But the man’s doesn’t stop there as he follows up with another sharp swing.
It’s not fast.
And I can’t say it’s terribly precise.
But there’s so much determination in his reckless swing that I can’t help retreating from it.
His shoulders heave.
I can tell that attack must have been taken the last of his strength.
On top of that, blood is trickling from his mouth as he gasps for air.
Looks like he wasn’t able to completely recover from hitting that tree before.
“Ha! I might be some second-rate adventurer, but I can at least use my last moments to buy enough time for my junior to escape with his life! Come at me!”
The man roars defiantly, as if to shake off any fear that might be taking root.
In reality, I can already see a slight waver in his eyes that he can’t quite hide.
As he grips his sword, his hands are shaking, and not just from the cold.
Some part of me feels strangely detached while I continue watching him.
But I’m unmistakably the one fighting him, and now my body moves on its own to kill him.
It’s as if my body and mind are working independently of each other.
How did it come to this?
I just wanted to live out a quiet, peaceful life as a goblin…

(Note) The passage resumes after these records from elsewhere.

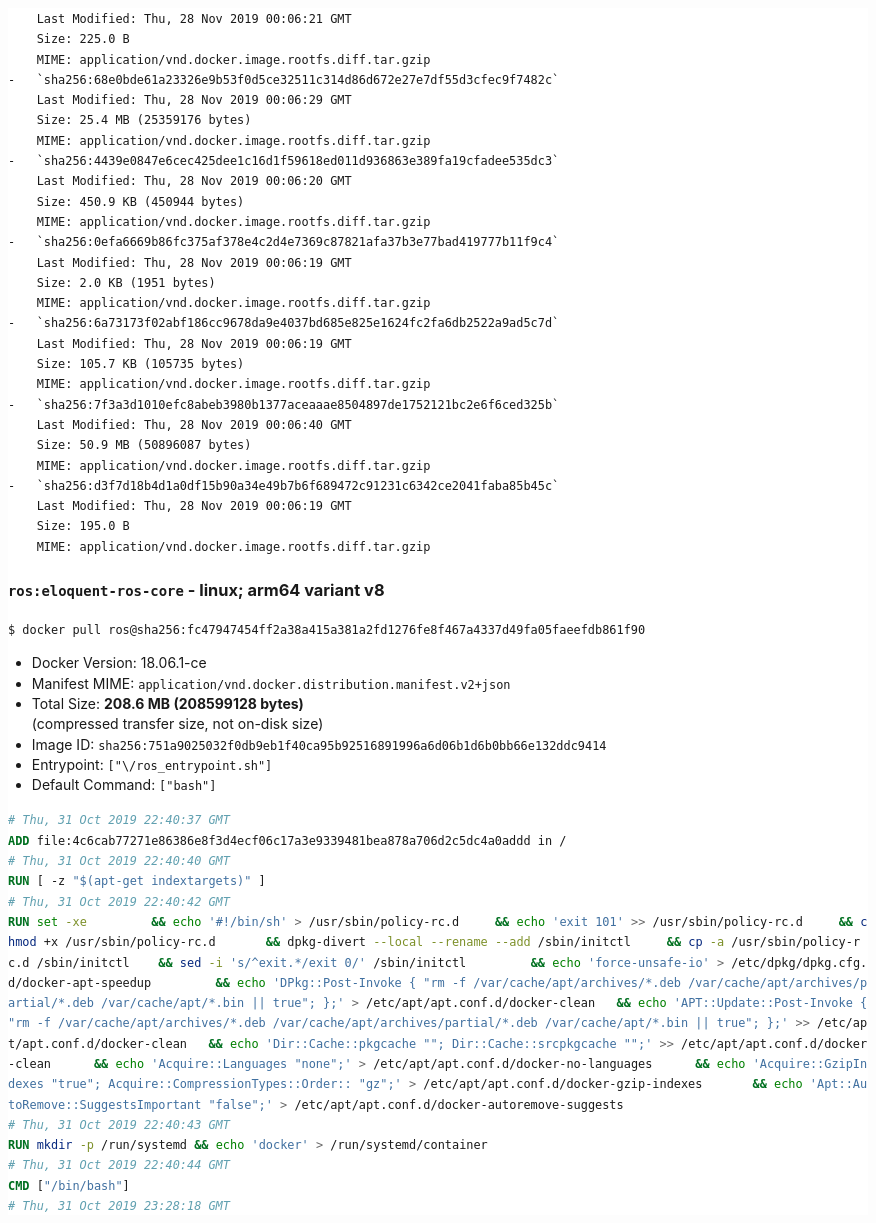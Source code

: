 		Last Modified: Thu, 28 Nov 2019 00:06:21 GMT  
		Size: 225.0 B  
		MIME: application/vnd.docker.image.rootfs.diff.tar.gzip
	-	`sha256:68e0bde61a23326e9b53f0d5ce32511c314d86d672e27e7df55d3cfec9f7482c`  
		Last Modified: Thu, 28 Nov 2019 00:06:29 GMT  
		Size: 25.4 MB (25359176 bytes)  
		MIME: application/vnd.docker.image.rootfs.diff.tar.gzip
	-	`sha256:4439e0847e6cec425dee1c16d1f59618ed011d936863e389fa19cfadee535dc3`  
		Last Modified: Thu, 28 Nov 2019 00:06:20 GMT  
		Size: 450.9 KB (450944 bytes)  
		MIME: application/vnd.docker.image.rootfs.diff.tar.gzip
	-	`sha256:0efa6669b86fc375af378e4c2d4e7369c87821afa37b3e77bad419777b11f9c4`  
		Last Modified: Thu, 28 Nov 2019 00:06:19 GMT  
		Size: 2.0 KB (1951 bytes)  
		MIME: application/vnd.docker.image.rootfs.diff.tar.gzip
	-	`sha256:6a73173f02abf186cc9678da9e4037bd685e825e1624fc2fa6db2522a9ad5c7d`  
		Last Modified: Thu, 28 Nov 2019 00:06:19 GMT  
		Size: 105.7 KB (105735 bytes)  
		MIME: application/vnd.docker.image.rootfs.diff.tar.gzip
	-	`sha256:7f3a3d1010efc8abeb3980b1377aceaaae8504897de1752121bc2e6f6ced325b`  
		Last Modified: Thu, 28 Nov 2019 00:06:40 GMT  
		Size: 50.9 MB (50896087 bytes)  
		MIME: application/vnd.docker.image.rootfs.diff.tar.gzip
	-	`sha256:d3f7d18b4d1a0df15b90a34e49b7b6f689472c91231c6342ce2041faba85b45c`  
		Last Modified: Thu, 28 Nov 2019 00:06:19 GMT  
		Size: 195.0 B  
		MIME: application/vnd.docker.image.rootfs.diff.tar.gzip

### `ros:eloquent-ros-core` - linux; arm64 variant v8

```console
$ docker pull ros@sha256:fc47947454ff2a38a415a381a2fd1276fe8f467a4337d49fa05faeefdb861f90
```

-	Docker Version: 18.06.1-ce
-	Manifest MIME: `application/vnd.docker.distribution.manifest.v2+json`
-	Total Size: **208.6 MB (208599128 bytes)**  
	(compressed transfer size, not on-disk size)
-	Image ID: `sha256:751a9025032f0db9eb1f40ca95b92516891996a6d06b1d6b0bb66e132ddc9414`
-	Entrypoint: `["\/ros_entrypoint.sh"]`
-	Default Command: `["bash"]`

```dockerfile
# Thu, 31 Oct 2019 22:40:37 GMT
ADD file:4c6cab77271e86386e8f3d4ecf06c17a3e9339481bea878a706d2c5dc4a0addd in / 
# Thu, 31 Oct 2019 22:40:40 GMT
RUN [ -z "$(apt-get indextargets)" ]
# Thu, 31 Oct 2019 22:40:42 GMT
RUN set -xe 		&& echo '#!/bin/sh' > /usr/sbin/policy-rc.d 	&& echo 'exit 101' >> /usr/sbin/policy-rc.d 	&& chmod +x /usr/sbin/policy-rc.d 		&& dpkg-divert --local --rename --add /sbin/initctl 	&& cp -a /usr/sbin/policy-rc.d /sbin/initctl 	&& sed -i 's/^exit.*/exit 0/' /sbin/initctl 		&& echo 'force-unsafe-io' > /etc/dpkg/dpkg.cfg.d/docker-apt-speedup 		&& echo 'DPkg::Post-Invoke { "rm -f /var/cache/apt/archives/*.deb /var/cache/apt/archives/partial/*.deb /var/cache/apt/*.bin || true"; };' > /etc/apt/apt.conf.d/docker-clean 	&& echo 'APT::Update::Post-Invoke { "rm -f /var/cache/apt/archives/*.deb /var/cache/apt/archives/partial/*.deb /var/cache/apt/*.bin || true"; };' >> /etc/apt/apt.conf.d/docker-clean 	&& echo 'Dir::Cache::pkgcache ""; Dir::Cache::srcpkgcache "";' >> /etc/apt/apt.conf.d/docker-clean 		&& echo 'Acquire::Languages "none";' > /etc/apt/apt.conf.d/docker-no-languages 		&& echo 'Acquire::GzipIndexes "true"; Acquire::CompressionTypes::Order:: "gz";' > /etc/apt/apt.conf.d/docker-gzip-indexes 		&& echo 'Apt::AutoRemove::SuggestsImportant "false";' > /etc/apt/apt.conf.d/docker-autoremove-suggests
# Thu, 31 Oct 2019 22:40:43 GMT
RUN mkdir -p /run/systemd && echo 'docker' > /run/systemd/container
# Thu, 31 Oct 2019 22:40:44 GMT
CMD ["/bin/bash"]
# Thu, 31 Oct 2019 23:28:18 GMT
```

The man charges toward me.
He called himself an adventurer, which means he’s made a living of defeating monsters.
In this world, there are creatures called monsters, considered a threat to humans everywhere.
An adventurer’s job is to fight these monsters.

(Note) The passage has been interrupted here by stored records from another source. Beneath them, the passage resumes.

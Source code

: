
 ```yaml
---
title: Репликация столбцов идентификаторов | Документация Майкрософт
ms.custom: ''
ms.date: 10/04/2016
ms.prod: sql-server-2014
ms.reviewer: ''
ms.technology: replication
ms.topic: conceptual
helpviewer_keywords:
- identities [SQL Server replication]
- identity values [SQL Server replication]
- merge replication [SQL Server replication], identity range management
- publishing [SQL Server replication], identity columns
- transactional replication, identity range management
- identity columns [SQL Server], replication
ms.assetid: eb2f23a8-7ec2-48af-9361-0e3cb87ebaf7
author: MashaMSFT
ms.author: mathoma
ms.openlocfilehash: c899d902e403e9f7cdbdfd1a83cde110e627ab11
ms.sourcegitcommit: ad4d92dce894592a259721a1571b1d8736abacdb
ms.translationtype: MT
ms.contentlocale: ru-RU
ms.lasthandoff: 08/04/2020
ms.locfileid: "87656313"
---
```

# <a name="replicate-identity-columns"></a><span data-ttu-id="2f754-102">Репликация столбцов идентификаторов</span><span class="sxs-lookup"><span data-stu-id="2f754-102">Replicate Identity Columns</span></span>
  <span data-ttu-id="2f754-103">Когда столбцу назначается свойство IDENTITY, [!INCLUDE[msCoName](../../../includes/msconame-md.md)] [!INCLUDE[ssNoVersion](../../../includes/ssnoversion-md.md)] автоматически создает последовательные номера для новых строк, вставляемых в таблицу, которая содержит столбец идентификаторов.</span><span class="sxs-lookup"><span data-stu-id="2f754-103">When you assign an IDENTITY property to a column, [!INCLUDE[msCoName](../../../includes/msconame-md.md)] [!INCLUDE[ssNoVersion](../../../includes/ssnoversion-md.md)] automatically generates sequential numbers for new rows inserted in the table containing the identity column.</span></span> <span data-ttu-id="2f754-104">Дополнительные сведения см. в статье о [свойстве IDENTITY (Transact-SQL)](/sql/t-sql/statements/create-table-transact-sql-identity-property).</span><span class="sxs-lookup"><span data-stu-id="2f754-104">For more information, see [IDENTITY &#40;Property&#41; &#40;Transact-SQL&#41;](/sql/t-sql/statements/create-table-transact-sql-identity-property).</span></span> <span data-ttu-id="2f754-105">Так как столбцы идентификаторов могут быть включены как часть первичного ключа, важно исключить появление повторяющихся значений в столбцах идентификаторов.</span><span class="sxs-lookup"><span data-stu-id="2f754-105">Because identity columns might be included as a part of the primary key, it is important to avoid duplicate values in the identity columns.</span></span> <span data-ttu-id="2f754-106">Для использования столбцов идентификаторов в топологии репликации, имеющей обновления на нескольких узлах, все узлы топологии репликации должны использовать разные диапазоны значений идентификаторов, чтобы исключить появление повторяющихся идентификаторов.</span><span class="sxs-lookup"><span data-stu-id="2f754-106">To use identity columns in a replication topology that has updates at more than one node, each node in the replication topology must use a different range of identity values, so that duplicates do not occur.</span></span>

Which means that by fighting me right now, this man is simply doing his job.
Because from a human’s perspective, I’m just another monster.
It’s no surprise, really.
In the fiction of my old world, goblins were almost always the villains of the story.

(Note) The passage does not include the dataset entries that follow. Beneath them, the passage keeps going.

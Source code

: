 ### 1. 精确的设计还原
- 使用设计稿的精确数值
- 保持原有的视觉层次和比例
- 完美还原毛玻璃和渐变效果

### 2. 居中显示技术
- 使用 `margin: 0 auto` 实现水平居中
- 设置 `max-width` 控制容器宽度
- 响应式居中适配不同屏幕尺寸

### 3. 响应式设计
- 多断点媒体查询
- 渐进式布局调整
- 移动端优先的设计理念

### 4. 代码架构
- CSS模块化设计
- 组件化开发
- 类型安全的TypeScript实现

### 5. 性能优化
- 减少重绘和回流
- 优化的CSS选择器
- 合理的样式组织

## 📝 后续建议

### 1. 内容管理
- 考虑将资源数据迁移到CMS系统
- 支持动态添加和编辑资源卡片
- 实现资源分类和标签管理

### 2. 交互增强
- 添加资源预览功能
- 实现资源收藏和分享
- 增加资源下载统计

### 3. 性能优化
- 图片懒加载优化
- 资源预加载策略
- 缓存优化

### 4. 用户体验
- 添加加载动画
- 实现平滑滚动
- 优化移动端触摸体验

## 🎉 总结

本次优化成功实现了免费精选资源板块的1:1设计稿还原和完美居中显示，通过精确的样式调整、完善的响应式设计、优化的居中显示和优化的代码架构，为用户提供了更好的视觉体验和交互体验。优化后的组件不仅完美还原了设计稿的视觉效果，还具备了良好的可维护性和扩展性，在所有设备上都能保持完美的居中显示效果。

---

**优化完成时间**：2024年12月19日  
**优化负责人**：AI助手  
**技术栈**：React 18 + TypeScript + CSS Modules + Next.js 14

Although I’m not even a goblin anymore.
I’ve evolved all the way into an ogre, which is far stronger and larger than any goblin.
From a human adventurer’s perspective, I’m sure a monster like me should be killed on sight.
“You damn scum!”
“Who are you calling scum?”
Evidently surprised that I can speak, the man slows his reactions.
Leaving me the perfect chance to sink my blade into his chest.
“Who’s the real scum here? You’re the ones who came after our village. You forced me to do those horrible things!”
Images of the past flash across my mind.
The houses of the village, all aflame.
The goblins fleeing, the humans chasing them down.
My little sister squeezing my hand as we ran.
The human who caught up and seized me.
And then the order.
That horrible command.
“You humans are the worst scum of all!”
The memories send fury coursing through me.
I let that violent passion take control, sending MP into the blade still deep in the man’s chest.
The MP activates the blade’s special effect, surrounding it in flames.
In an instant, the flames swallow the man up and destroy him.
I gave in to my fury and killed him in an instant.
Shouldn’t I have made him suffer more first?
…No, wait. That’s not what I should be regretting here.
This man was just an unrelated adventurer who happened to be passing through.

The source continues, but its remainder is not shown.